Bei Reinecker seh ich das etwas anders, er war als Journalist vermutlich nicht direkt an den Kriegsverbrechen beteiligt, sondern damals in erster Linie Berichterstatter, vermutlich ähnlich wie von Buchheim.
Zum Thema Aufarbeitung des dritten Reiches Täter/Opfer möchte ich den Podcast „Gestern ist Jetzt“ empfehlen, in dem 2 Journalistinnen sich auf die Suche nach Spuren ihrer Großväter machen, der eine Täter, der andere als SPD-Mitglied Opfer.
Es beschreibt, wie facettenreich unser Umgang mit der Vergangenheit, privat, politisch, gesellschaftlich. Ich bin zufällig drauf gestoßen, als ich nach Hintergründen zu Reitern während der NaziHerrschaft recherchierte (was soll ich sagen, Abgründe tun sich da auf, dagegen ist die deutsche Fußball-Landschaft Vorreiter in Sachen Aufarbeitung.)
Don
Simon, wenn Dir „Der Alte“ in der Rolf-Schimpf-Version gefallen hat, dann bin ich sicher, dass Du auch vom „Kommissar“ begeistert sein wirst. Denn die beiden sind, wie ich finde, sehr ähnlich angelegt. (Anders als z.B. bei Siegfried Lowitz, dessen „Alter“ deutlich rauhbeiniger, manchmal fast schon schimanskihaft war.)
Wenn man sich Krimis anschauen will, die kein bisschen formelhaft sind, dann kann ich die Murot-„Tatorte“ empfehlen, die häufig sehr meta und artifiziell sind. Dort ist man immer wieder bereit, „einfach mal was auszuprobieren“, was nicht jedes Mal auch reüssiert, aber doch erstaunlich oft.
Übrigens spielte Wolfgang Kieling auch im „Kriminalmuseum“ mal einen, der verdächtigt wird, ein Mädchen angegriffen zu haben. Der Ermittler wurde darin dargestellt vom „Kommissar“ Erik Ode.
https://www.youtube.com/watch?v=Mve2nzL_p0U
https://www.youtube.com/watch?v=h4AgWMEKUC0
Privatsekretär
An den Murot Tatorten scheiden sich die Geister.
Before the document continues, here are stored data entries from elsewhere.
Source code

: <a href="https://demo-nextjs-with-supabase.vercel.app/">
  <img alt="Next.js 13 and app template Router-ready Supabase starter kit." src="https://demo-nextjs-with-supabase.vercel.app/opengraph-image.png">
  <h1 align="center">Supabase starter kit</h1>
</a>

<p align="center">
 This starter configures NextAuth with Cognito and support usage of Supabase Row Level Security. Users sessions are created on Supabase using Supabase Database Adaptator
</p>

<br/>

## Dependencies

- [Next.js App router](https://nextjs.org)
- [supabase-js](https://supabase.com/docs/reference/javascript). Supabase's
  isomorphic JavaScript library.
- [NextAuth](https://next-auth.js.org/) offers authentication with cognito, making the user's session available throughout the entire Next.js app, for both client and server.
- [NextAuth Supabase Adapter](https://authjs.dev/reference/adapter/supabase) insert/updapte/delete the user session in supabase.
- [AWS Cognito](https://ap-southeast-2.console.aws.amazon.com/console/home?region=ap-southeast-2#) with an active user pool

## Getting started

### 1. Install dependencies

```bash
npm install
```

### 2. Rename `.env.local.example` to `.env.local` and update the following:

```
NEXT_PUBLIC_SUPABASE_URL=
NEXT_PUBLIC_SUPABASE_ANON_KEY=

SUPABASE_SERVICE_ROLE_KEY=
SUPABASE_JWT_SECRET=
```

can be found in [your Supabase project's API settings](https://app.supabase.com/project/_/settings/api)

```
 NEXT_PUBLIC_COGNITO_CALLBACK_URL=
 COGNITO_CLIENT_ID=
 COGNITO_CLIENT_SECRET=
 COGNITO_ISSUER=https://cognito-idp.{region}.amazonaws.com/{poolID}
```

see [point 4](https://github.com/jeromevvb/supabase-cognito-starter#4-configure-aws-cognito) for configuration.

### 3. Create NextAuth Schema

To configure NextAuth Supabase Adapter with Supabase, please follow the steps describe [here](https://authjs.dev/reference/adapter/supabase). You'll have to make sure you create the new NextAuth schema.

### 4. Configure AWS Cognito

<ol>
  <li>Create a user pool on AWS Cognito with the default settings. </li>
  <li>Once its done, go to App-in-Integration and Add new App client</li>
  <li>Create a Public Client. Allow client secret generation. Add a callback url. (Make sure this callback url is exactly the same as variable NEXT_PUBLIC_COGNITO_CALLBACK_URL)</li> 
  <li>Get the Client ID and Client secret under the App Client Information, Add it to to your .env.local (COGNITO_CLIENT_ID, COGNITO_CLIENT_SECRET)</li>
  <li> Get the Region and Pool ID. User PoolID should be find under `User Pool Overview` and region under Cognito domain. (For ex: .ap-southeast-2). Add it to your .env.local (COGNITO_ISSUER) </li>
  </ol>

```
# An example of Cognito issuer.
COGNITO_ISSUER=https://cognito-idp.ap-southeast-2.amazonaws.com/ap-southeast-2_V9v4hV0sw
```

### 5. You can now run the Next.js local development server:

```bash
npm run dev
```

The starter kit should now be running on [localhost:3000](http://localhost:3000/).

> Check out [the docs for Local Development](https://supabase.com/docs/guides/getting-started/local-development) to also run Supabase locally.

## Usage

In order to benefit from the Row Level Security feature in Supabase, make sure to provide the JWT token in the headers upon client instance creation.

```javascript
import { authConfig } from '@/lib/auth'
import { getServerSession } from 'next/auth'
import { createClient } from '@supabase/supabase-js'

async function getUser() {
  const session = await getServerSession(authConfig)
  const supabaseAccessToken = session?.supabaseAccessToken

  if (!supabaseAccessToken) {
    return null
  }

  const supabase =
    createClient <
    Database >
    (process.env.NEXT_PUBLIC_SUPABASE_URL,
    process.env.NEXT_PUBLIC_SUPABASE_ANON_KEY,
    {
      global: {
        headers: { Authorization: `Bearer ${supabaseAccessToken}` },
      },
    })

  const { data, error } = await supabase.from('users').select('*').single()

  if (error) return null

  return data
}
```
Sie stechen dadurch hervor, dass sich die Autoren immer etwas Ungewöhnliches einfallen lassen. Da ist Murot in einer Zeitschleife gefangen oder er trifft auf seinen Doppelgänger. Die jüngste Folge führt uns ins Jahr 1944, wo sein alter Ego es mit einem strammen Nazi zu tun bekommt, der in der Jetztzeit ein gesuchter Kriegsverbrecher ist.
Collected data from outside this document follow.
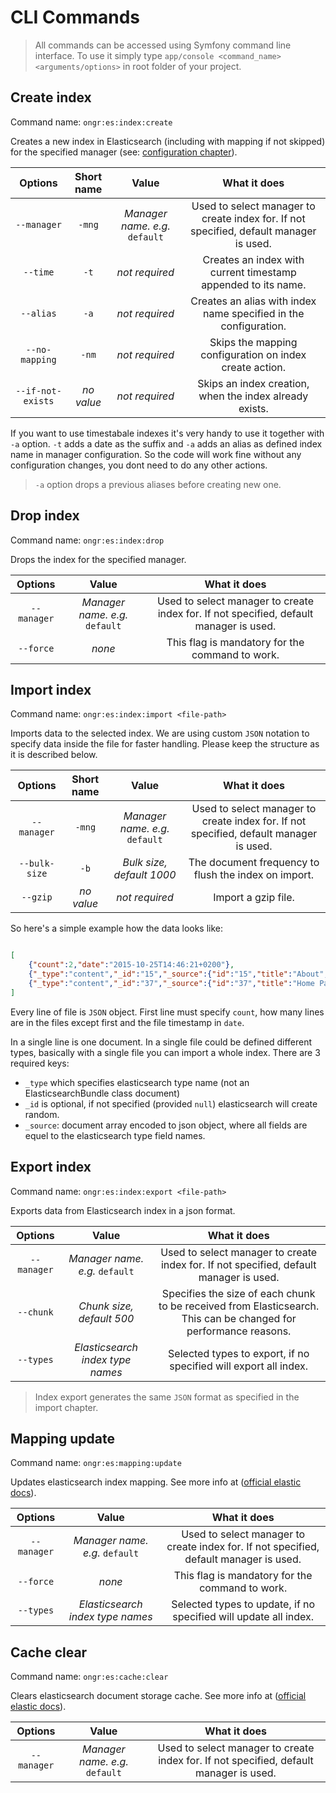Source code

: # CLI Commands

> All commands can be accessed using Symfony command line interface. To use it simply type `app/console <command_name> <arguments/options>` in root folder of your project.

## Create index

Command name: `ongr:es:index:create`

Creates a new index in Elasticsearch (including with mapping if not skipped) for the specified manager (see: [configuration chapter](configuration.md)).

|     Options    | Short name |             Value            |                                      What it does                                      |
|:--------------:|:----------:|:----------------------------:|:--------------------------------------------------------------------------------------:|
|   `--manager`  |   `-mng`   | *Manager name. e.g.* `default` | Used to select manager to create index for. If not specified, default manager is used. |
|    `--time`    |    `-t`    |        *not required*        | Creates an index with current timestamp appended to its name.                          |
|    `--alias`   |    `-a`    |        *not required*        | Creates an alias with index name specified in the configuration.                       |
| `--no-mapping` |    `-nm`   |        *not required*        | Skips the mapping configuration on index create action.                                |
| `--if-not-exists` |    *no value*   |        *not required*        | Skips an index creation, when the index already exists.                                |

If you want to use timestabale indexes it's very handy to use it together with `-a` option. `-t` adds a date as the suffix and `-a` adds an alias as defined index name in manager configuration. So the code will work fine without any configuration changes, you dont need to do any other actions.

> `-a` option drops a previous aliases before creating new one.


## Drop index

Command name: `ongr:es:index:drop`

Drops the index for the specified manager.

| Options     |             Value            |                                      What it does                                      |
|:-----------:|:----------------------------:|:--------------------------------------------------------------------------------------:|
| `--manager` | *Manager name. e.g.* `default` | Used to select manager to create index for. If not specified, default manager is used. |
| `--force`   | *none*                       | This flag is mandatory for the command to work.  


## Import index

Command name: `ongr:es:index:import <file-path>`

Imports data to the selected index. We are using custom `JSON` notation to specify data inside the file for faster handling. Please keep the structure as it is described below.

|     Options          | Short name |             Value            |                                      What it does                                      |
|:--------------------:|:----------:|:----------------------------:|:--------------------------------------------------------------------------------------:|
|   `--manager`        |   `-mng`   | *Manager name. e.g.* `default` | Used to select manager to create index for. If not specified, default manager is used. |
|    `--bulk-size`     |    `-b`    |        *Bulk size, default 1000*        | The document frequency to flush the index on import. |
|    `--gzip`     |    *no value*    |        *not required*        | Import a gzip file.


So here's a simple example how the data looks like:

```json

[
    {"count":2,"date":"2015-10-25T14:46:21+0200"},
    {"_type":"content","_id":"15","_source":{"id":"15","title":"About","content":"Sample ONGR about page..","urls":[{"url":"about\/","key":""}]}},
    {"_type":"content","_id":"37","_source":{"id":"37","title":"Home Page","content":"<div class=\"jumbotron\">\r\n  <h1>Welcome to ONGR demo site!<\/h1>\r\n  <p>Enterprise E-commerce Accelerator.<\/p><\/div>","urls":[{"url":"home-page\/","key":""}]}}
]

```

Every line of file is `JSON` object. First line must specify `count`, how many lines are in the files except first and the file timestamp in `date`.

In a single line is one document. In a single file could be defined different types, basically with a single file you can import a whole index. There are 3 required keys:
* `_type` which specifies elasticsearch type name (not an ElasticsearchBundle class document)
* `_id` is optional, if not specified (provided `null`) elasticsearch will create random.
* `_source`: document array encoded to json object, where all fields are equel to the elasticsearch type field names.


## Export index

Command name: `ongr:es:index:export <file-path>`

Exports data from Elasticsearch index in a json format.


| Options     |             Value            |                                      What it does                                      |
|:-----------:|:----------------------------:|:--------------------------------------------------------------------------------------:|
| `--manager` | *Manager name. e.g.* `default` | Used to select manager to create index for. If not specified, default manager is used. |
| `--chunk`   | *Chunk size, default 500*      | Specifies the size of each chunk to be received from Elasticsearch. This can be changed for performance reasons.
| `--types`   | *Elasticsearch index type names* | Selected types to export, if no specified will export all index.

> Index export generates the same `JSON` format as specified in the import chapter.

## Mapping update

Command name: `ongr:es:mapping:update`

Updates elasticsearch index mapping. See more info at ([official elastic docs](https://www.elastic.co/guide/en/elasticsearch/guide/current/mapping-intro.html#updating-a-mapping)).

| Options     |             Value            |                                      What it does                                      |
|:-----------:|:----------------------------:|:--------------------------------------------------------------------------------------:|
| `--manager` | *Manager name. e.g.* `default` | Used to select manager to create index for. If not specified, default manager is used. |
| `--force`   | *none*                       | This flag is mandatory for the command to work.
| `--types`   | *Elasticsearch index type names* | Selected types to update, if no specified will update all index.



## Cache clear

Command name: `ongr:es:cache:clear`

Clears elasticsearch document storage cache. See more info at ([official elastic docs](https://www.elastic.co/guide/en/elasticsearch/reference/current/indices-clearcache.html)).

| Options     |             Value              |                                      What it does                                      |
|:-----------:|:------------------------------:|:--------------------------------------------------------------------------------------:|
| `--manager` | *Manager name. e.g.* `default` | Used to select manager to create index for. If not specified, default manager is used.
Ich denke, das ist das Phänomen, das auch Simon und Sebastian beschrieben haben.
Manche Zuschauer haben damals das klassische „Whodunit“ erwartet und waren irritiert und verärgert, weil gleich zu Anfang der Täter bekannt war. Daran scheint sich nichts geändert zu haben.
Ich freue mich auf jeden Murot-Tatort, was aber nicht heißt, dass ich ich jedem experimentellen Format das Wort rede. Was ich regelrecht hasse, sind diese Impro-Folgen, bei denen sich vor allem die Odenthal-Tatorte hervor getan haben. Dann wurde das Konzept von den Münsteranern übernommen, wobei vermutlich nur im Drehbuch stand, dass eine wichtige Figur am Ende stirbt.
Der Unterschied: Bei Murot ist davon auszugehen, dass sich kluge Leute ein paar Gedanken gemacht haben. Bei den Impro Tatorten hat man auf diese Klugheit komplett verzichtet und lässt die Darsteller spontan drauflos labern.
Den Fans des klassischen „Whodunit“ wird beides nicht gefallen.
Privatsekretär
In bester TaD bzw. Zauberlaterne Manier unterzieht ihr fünf „Derrick“ Folgen einer prägnanten Analyse.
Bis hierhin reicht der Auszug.